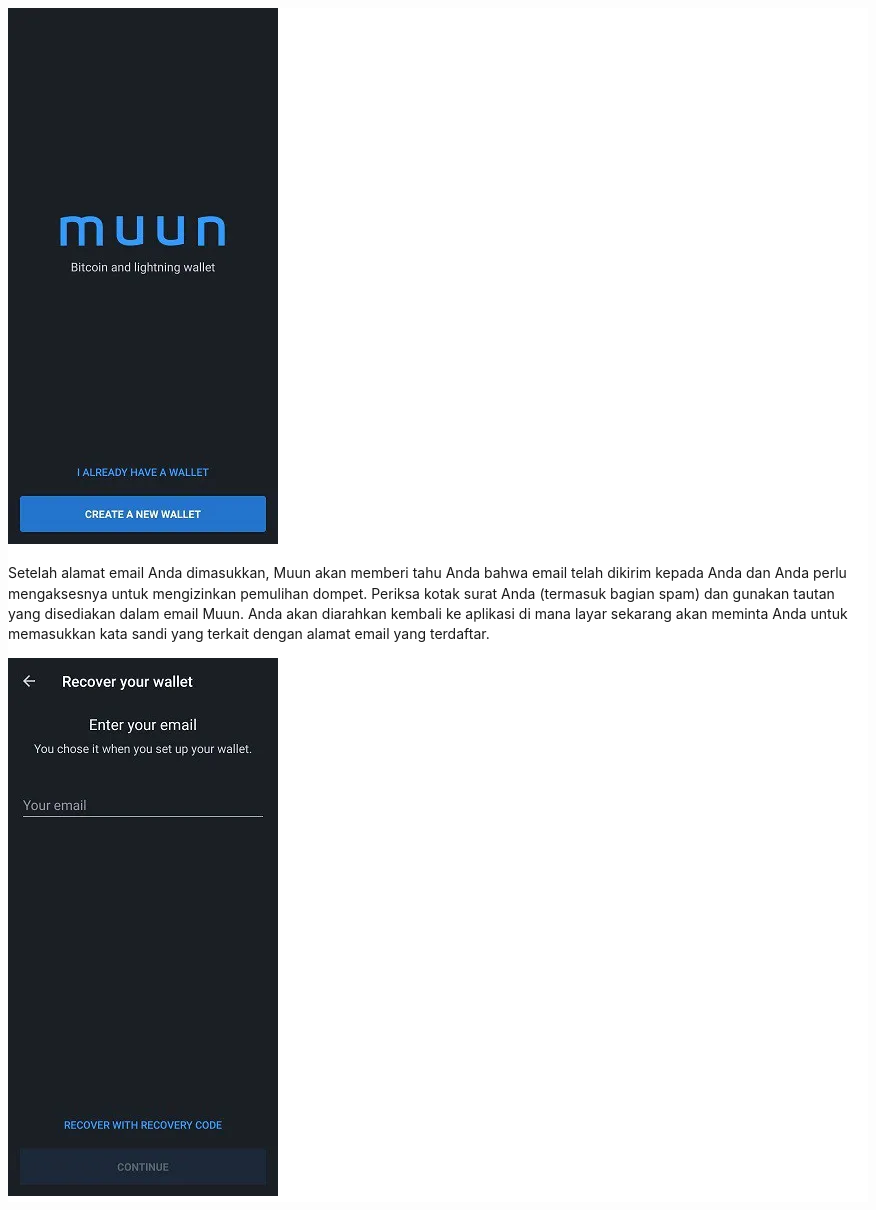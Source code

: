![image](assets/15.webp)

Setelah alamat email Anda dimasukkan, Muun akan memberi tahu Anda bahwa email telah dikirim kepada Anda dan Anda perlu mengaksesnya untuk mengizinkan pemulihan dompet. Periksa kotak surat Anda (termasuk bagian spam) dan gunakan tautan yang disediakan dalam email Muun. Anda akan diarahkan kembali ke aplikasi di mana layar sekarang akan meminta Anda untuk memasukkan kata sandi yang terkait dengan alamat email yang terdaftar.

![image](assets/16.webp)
---
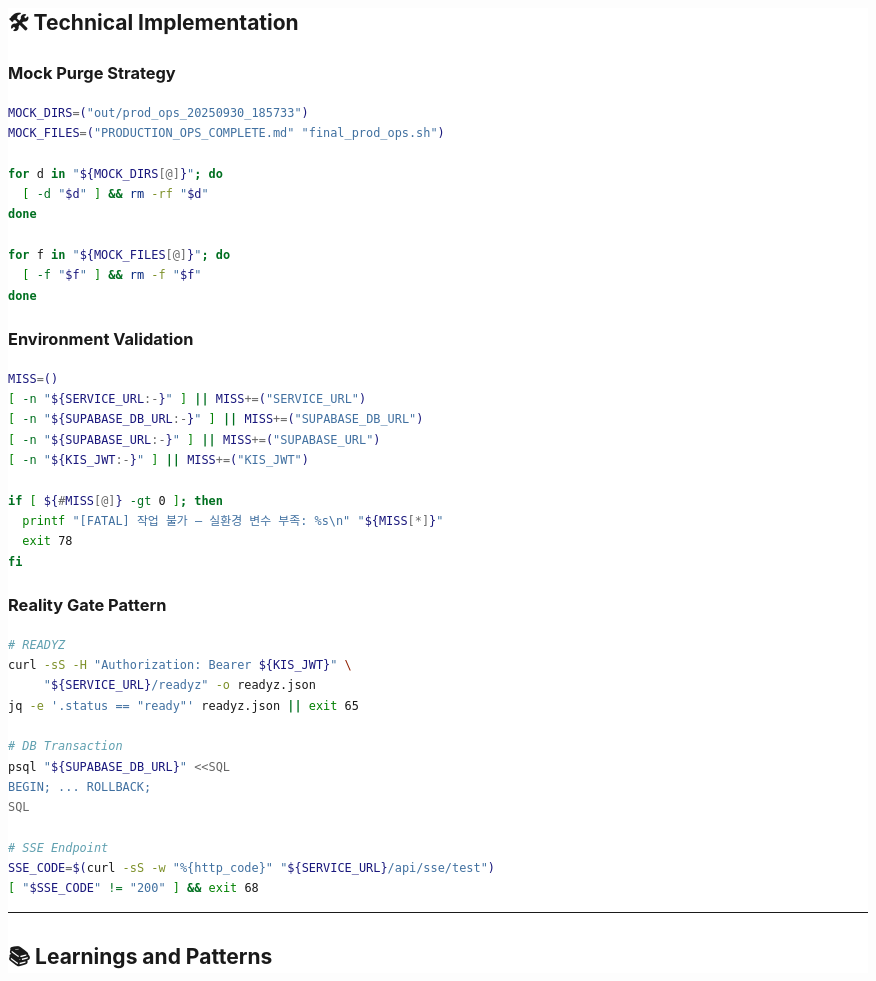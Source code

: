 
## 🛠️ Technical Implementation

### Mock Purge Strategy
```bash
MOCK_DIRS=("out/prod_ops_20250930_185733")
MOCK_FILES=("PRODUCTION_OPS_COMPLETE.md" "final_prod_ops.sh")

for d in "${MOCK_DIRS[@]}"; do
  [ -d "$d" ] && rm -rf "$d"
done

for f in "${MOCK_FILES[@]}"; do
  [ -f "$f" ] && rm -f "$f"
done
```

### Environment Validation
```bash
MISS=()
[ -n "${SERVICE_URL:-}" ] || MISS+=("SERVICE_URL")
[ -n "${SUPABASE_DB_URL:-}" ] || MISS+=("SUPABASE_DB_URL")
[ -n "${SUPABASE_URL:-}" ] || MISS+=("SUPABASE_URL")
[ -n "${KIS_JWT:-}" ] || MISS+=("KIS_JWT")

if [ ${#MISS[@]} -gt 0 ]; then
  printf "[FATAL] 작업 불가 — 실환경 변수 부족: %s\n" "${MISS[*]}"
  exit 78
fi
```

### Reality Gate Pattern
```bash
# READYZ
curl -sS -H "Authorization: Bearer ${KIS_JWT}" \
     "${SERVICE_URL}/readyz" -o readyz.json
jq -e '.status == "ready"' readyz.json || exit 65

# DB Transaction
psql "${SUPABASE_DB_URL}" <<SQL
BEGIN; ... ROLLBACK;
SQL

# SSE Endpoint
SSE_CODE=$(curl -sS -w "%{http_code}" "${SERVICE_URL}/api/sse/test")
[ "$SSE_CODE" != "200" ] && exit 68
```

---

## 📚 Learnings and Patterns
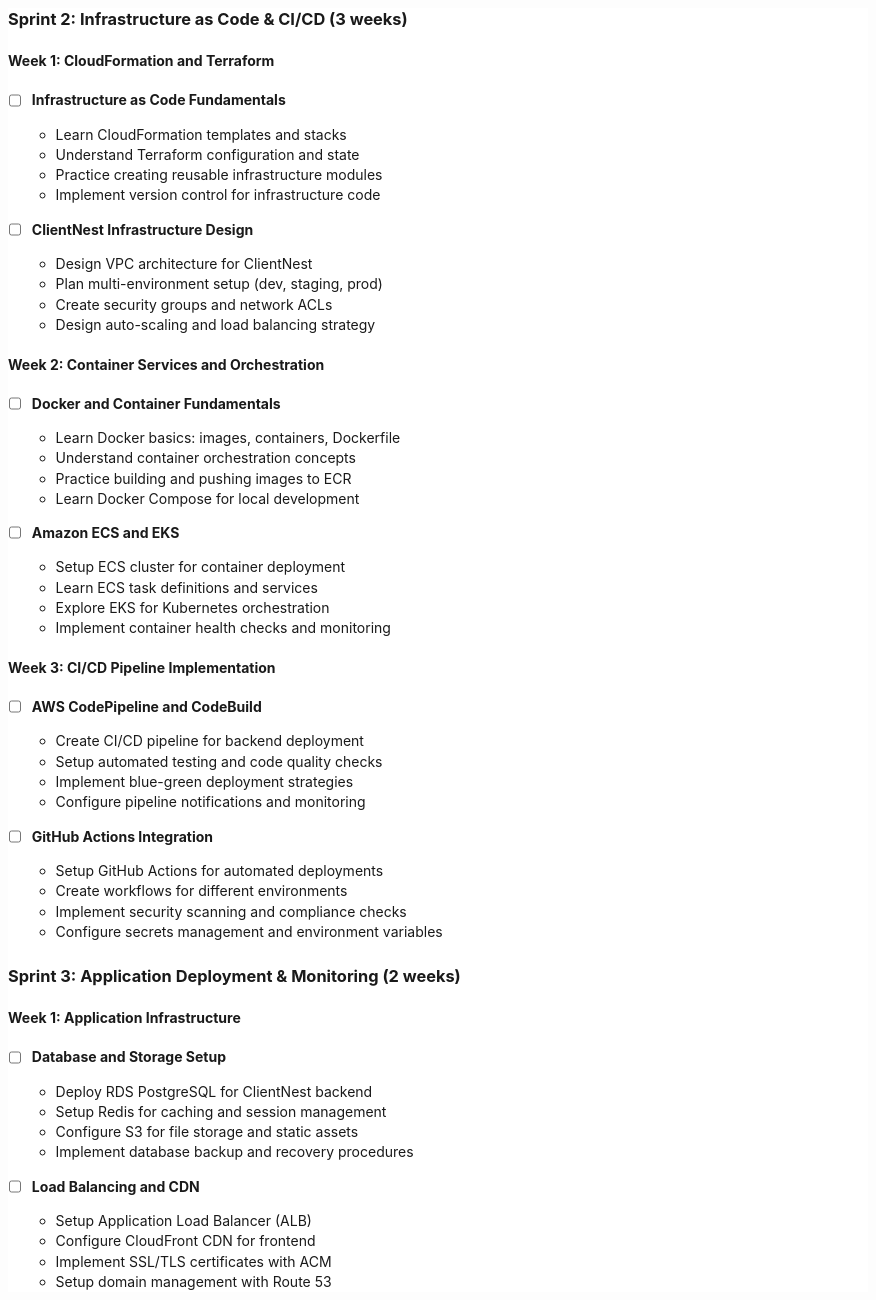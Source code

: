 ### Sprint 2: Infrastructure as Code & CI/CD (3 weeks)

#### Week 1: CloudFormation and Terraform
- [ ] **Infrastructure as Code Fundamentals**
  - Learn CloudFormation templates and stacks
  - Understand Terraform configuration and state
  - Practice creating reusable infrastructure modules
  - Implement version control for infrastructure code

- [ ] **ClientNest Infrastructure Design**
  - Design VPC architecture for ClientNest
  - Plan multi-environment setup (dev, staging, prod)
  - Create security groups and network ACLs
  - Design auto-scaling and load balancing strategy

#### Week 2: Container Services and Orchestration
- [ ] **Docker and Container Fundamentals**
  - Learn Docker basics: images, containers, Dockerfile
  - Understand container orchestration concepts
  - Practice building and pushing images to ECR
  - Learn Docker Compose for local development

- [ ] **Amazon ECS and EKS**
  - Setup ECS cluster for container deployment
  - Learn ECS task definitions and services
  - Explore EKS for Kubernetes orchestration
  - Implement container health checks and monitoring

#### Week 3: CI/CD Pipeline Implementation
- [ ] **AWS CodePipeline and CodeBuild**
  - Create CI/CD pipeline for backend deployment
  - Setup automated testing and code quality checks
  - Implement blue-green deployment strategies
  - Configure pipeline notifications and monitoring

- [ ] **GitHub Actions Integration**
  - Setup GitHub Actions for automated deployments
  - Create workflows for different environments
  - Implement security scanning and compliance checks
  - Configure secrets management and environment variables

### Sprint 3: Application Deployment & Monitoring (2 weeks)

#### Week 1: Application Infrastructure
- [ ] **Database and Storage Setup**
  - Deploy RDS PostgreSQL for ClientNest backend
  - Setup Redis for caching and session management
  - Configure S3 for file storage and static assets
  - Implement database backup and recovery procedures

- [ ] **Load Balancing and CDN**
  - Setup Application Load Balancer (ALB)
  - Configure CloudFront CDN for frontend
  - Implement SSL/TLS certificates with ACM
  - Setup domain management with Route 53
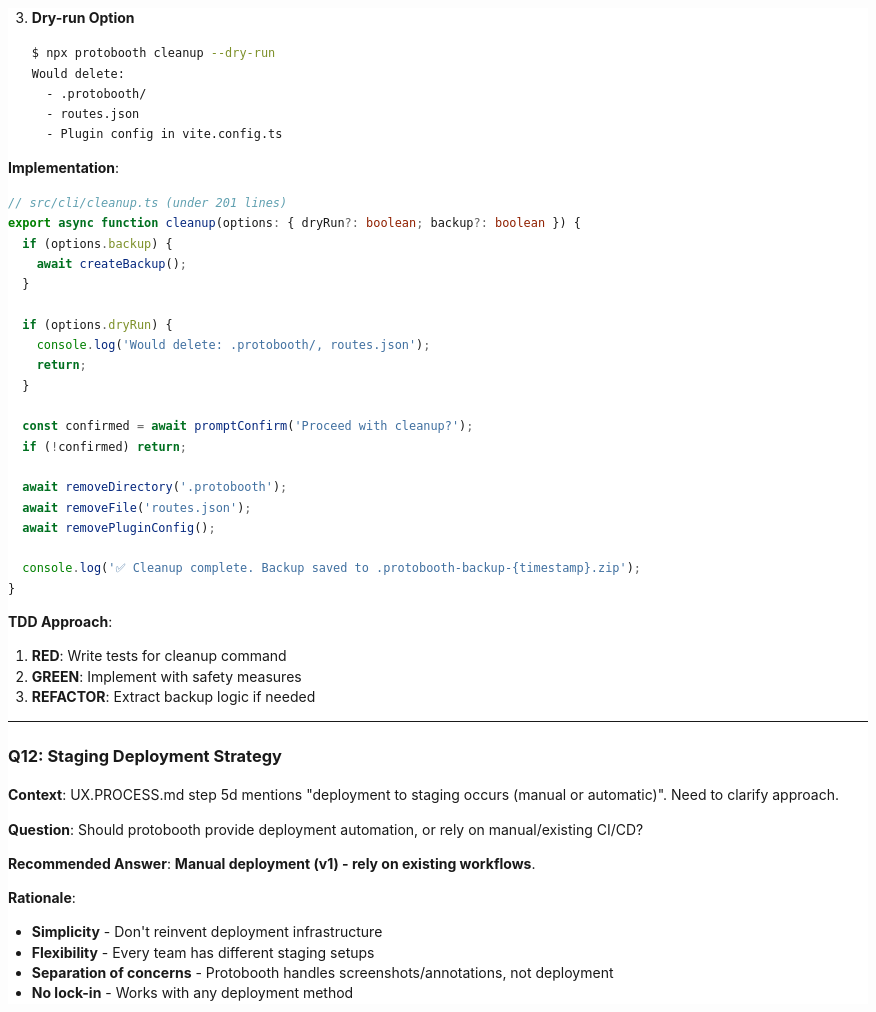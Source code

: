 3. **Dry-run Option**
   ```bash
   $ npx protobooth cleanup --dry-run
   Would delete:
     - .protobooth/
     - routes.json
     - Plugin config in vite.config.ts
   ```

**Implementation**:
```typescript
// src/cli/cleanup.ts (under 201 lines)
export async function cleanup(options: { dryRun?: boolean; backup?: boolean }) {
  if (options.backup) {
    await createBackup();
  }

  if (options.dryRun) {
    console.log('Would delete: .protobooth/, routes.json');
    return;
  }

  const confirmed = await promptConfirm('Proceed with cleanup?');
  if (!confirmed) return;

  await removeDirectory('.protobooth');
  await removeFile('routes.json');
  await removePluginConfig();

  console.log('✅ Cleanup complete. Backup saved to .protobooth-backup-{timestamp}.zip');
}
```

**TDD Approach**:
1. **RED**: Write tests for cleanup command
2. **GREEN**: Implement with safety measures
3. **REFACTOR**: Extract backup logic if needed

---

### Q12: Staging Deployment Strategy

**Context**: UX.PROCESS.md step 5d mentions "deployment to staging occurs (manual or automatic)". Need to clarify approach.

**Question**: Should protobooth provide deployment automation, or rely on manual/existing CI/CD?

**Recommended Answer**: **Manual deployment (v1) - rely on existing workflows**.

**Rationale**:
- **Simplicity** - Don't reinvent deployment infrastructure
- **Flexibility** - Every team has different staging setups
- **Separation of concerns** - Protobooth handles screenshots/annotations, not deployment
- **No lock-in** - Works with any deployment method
...
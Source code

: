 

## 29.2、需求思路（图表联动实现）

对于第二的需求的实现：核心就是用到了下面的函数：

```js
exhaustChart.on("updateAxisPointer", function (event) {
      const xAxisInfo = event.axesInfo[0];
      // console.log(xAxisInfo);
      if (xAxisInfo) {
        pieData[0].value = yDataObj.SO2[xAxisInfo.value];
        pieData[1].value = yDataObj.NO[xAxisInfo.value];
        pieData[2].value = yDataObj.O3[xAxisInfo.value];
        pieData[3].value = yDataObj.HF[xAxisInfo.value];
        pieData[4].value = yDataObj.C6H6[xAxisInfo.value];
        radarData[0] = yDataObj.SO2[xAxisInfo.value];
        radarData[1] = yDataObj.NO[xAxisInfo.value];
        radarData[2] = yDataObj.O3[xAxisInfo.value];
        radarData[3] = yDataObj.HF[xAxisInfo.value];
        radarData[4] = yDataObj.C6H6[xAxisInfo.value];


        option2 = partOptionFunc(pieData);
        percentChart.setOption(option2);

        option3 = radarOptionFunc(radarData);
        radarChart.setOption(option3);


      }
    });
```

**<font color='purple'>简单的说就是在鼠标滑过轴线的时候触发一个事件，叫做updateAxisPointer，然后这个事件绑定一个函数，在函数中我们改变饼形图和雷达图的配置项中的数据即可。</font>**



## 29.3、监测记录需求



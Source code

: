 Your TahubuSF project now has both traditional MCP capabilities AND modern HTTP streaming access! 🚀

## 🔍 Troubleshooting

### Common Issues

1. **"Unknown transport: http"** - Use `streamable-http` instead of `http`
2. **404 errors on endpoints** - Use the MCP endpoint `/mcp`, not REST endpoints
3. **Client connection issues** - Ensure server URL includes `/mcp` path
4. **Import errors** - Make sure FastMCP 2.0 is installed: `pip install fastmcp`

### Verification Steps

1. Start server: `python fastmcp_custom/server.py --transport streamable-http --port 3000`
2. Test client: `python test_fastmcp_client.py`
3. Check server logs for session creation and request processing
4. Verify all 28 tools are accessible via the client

▶ **EXERCISE DETAILS**: Please return every line from the material above where the string "with" occurs.

▶ **RESULT FOR THIS TASK**:
  - Implement SSL/TLS certificates with ACM
  - Setup domain management with Route 53
  const confirmed = await promptConfirm('Proceed with cleanup?');
2. **GREEN**: Implement with safety measures
- **No lock-in** - Works with any deployment method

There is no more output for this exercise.